Cryptohack Roundup: Cambodia’s new crypto directive

The National Bank of Cambodia has introduced a new directive allowing commercial banks and payment service providers to offer limited services involving crypto assets, excluding unsecured cryptocurrencies such as Bitcoin. The policy allows stablecoins and tokenized traditional assets to be managed under strict regulatory conditions.

Under the directive, banks and payment service providers can carry out crypto-related transactions for their own use and offer similar services to customers. Permitted activities include exchanging crypto assets for fiat currencies, facilitating transfers, and providing custody solutions. Institutions must obtain prior approval from regulators before offering these services, and the directive prohibits the use of clients’ crypto holdings for institutional purposes.

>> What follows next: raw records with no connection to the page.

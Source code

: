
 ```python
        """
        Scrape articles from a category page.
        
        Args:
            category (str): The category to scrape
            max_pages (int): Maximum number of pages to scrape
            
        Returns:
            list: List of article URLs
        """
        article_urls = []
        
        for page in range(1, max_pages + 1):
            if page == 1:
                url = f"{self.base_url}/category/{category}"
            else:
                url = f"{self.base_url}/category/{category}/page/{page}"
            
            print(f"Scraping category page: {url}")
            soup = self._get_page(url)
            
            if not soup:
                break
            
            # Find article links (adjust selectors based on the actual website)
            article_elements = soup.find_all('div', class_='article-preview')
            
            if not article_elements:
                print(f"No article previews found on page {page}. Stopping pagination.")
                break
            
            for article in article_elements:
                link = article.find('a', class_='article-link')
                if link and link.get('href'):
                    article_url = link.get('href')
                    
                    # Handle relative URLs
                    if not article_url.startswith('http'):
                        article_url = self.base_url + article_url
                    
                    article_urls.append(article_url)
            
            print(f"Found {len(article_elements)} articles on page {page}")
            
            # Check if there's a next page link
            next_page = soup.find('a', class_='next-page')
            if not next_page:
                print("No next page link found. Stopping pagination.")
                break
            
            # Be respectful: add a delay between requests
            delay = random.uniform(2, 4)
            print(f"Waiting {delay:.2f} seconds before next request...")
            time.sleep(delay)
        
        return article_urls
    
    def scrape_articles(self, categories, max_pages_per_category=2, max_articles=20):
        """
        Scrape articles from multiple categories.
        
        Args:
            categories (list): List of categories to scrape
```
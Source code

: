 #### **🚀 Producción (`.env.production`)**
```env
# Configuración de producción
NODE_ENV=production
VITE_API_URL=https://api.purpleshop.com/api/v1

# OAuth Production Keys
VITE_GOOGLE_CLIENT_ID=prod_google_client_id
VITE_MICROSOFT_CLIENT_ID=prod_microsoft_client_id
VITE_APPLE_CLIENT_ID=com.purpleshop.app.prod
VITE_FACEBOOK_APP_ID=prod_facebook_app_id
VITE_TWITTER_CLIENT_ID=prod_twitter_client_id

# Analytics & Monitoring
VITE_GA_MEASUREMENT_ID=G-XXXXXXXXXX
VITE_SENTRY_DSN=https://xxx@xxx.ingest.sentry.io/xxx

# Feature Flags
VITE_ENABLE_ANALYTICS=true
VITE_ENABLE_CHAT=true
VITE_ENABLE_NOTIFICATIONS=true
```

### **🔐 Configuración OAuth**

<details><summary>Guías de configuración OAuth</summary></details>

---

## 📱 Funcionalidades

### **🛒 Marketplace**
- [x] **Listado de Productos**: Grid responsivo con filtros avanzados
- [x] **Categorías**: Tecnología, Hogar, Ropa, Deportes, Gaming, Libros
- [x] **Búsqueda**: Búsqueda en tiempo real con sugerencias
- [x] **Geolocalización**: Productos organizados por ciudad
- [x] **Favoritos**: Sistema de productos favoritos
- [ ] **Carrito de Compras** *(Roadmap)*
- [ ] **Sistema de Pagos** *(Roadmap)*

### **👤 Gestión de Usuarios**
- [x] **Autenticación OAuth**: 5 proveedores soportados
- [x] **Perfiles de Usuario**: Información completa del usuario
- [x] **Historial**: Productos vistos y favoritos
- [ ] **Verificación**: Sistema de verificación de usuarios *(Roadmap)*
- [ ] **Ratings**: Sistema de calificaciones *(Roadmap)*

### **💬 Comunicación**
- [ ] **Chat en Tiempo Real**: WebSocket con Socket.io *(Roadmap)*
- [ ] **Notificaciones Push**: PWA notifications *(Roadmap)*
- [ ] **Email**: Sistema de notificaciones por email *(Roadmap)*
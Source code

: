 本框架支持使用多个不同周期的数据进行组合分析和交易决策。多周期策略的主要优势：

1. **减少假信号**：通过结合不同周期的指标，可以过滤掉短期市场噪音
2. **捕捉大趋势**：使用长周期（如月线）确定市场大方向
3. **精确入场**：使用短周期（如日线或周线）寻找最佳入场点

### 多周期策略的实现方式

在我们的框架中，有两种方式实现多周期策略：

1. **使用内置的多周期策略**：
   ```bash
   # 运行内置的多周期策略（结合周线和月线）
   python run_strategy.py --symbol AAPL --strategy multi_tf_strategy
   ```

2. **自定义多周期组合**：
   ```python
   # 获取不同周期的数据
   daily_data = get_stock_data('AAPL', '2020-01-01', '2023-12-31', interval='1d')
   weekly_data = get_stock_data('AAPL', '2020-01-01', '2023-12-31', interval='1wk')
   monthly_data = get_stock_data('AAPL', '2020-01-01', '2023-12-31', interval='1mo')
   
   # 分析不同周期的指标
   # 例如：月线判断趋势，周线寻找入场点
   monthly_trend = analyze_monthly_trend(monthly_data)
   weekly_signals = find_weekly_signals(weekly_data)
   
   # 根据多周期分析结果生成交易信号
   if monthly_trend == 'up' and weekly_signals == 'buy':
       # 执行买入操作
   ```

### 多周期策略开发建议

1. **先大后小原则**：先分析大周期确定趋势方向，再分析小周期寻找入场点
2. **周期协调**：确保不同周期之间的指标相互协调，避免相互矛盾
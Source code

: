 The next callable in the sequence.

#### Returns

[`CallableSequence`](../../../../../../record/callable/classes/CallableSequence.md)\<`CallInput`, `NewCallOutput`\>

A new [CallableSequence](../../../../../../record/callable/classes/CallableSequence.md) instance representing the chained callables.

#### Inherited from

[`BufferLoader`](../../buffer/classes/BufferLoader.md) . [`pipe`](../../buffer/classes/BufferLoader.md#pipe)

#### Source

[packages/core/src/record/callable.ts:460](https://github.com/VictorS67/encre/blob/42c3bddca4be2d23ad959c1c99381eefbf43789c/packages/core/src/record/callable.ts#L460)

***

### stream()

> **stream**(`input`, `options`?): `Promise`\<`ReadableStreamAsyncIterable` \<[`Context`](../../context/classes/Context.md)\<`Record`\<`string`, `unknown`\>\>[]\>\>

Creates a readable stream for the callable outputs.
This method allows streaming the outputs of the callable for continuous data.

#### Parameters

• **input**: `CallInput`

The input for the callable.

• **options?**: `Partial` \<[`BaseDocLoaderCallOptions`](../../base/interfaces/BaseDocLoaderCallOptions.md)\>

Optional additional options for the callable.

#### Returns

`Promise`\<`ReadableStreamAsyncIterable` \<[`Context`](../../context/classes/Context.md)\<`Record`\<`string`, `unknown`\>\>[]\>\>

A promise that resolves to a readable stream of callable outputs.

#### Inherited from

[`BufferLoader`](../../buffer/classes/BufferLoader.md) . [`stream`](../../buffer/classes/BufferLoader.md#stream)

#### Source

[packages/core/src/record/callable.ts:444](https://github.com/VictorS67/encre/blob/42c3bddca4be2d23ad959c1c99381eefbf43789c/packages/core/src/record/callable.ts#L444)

Certain restrictions are in place to minimize risks and improve compliance. Commercial banks are prohibited from issuing their own crypto assets and transacting directly or indirectly with unsecured cryptocurrencies. Trading in derivatives linked to these assets is also prohibited.

The central bank said stablecoins and tokenized assets are considered less risky due to their backing of tangible assets or fiat currencies. Cambodia has historically maintained a restrictive approach towards cryptocurrencies, citing concerns over fraud and money laundering. The National Bank of Cambodia previously blocked access to 16 unlicensed cryptocurrency exchange websites, including Binance, Coinbase and OKX. Only two licensed entities currently operate in the country’s regulatory sandbox, but neither is authorized to facilitate crypto-to-fiat exchanges.

A hacker compromised Animoca Brands co-founder Yat Siu’s X account by using it to promote a fraudulent token. The fake token, named MOCA and hosted on the Solana blockchain, sought to exploit similarity to the legitimate Moca Coin, also tracked as MOCA. The real piece is related to Animoca’s Mocaverse project. The metaverse and gaming venture capital firm said on social media that it would not launch any new tokens or non-fungible tokens.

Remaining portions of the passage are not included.